__REQUIREMENT__
In the entries below, every line that contains "optional" must be located and copied.

__DATA PROVIDED__

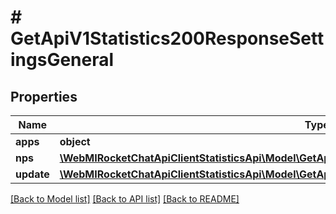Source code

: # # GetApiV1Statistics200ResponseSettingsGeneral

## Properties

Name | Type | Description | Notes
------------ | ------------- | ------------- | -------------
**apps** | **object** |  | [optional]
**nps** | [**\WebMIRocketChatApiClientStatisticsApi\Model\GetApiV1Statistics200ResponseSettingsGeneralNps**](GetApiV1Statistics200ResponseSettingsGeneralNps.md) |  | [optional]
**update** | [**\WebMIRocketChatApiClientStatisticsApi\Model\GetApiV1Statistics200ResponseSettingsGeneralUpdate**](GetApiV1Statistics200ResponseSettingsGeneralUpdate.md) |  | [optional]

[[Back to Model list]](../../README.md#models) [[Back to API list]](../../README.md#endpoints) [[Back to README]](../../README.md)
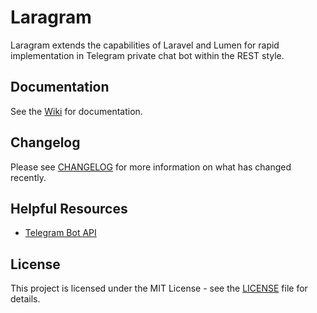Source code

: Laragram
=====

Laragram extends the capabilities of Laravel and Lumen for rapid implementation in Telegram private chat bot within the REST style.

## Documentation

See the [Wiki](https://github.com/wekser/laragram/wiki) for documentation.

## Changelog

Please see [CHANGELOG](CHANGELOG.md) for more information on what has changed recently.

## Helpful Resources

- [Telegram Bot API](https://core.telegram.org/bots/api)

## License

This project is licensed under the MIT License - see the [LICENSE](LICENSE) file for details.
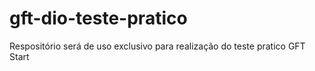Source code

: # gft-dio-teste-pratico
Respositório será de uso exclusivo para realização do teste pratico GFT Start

--

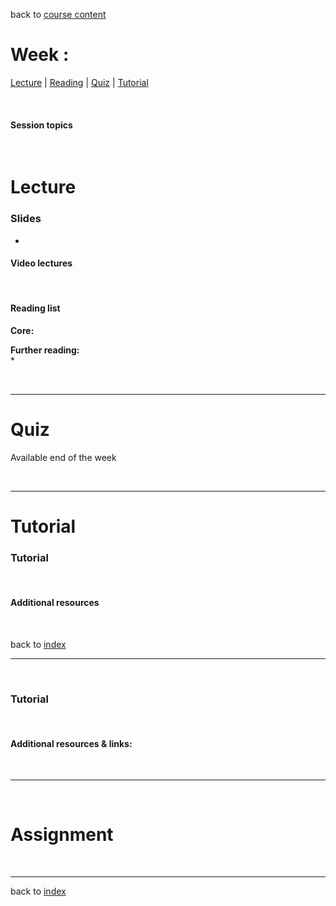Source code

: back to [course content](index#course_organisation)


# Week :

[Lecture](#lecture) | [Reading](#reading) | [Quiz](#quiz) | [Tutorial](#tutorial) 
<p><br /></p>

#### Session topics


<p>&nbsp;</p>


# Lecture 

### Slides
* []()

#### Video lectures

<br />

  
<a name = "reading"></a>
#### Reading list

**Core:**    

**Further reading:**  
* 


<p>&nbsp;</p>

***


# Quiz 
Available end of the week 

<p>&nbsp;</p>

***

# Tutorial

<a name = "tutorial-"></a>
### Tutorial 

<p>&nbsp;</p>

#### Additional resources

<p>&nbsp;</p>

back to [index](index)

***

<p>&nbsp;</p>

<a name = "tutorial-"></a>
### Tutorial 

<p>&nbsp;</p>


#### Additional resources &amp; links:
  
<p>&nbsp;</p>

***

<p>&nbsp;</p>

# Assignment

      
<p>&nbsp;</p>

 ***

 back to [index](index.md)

__ANSWER SECTION__
**apps** | **object** |  | [optional]
**nps** | [**\WebMIRocketChatApiClientStatisticsApi\Model\GetApiV1Statistics200ResponseSettingsGeneralNps**](GetApiV1Statistics200ResponseSettingsGeneralNps.md) |  | [optional]
**update** | [**\WebMIRocketChatApiClientStatisticsApi\Model\GetApiV1Statistics200ResponseSettingsGeneralUpdate**](GetApiV1Statistics200ResponseSettingsGeneralUpdate.md) |  | [optional]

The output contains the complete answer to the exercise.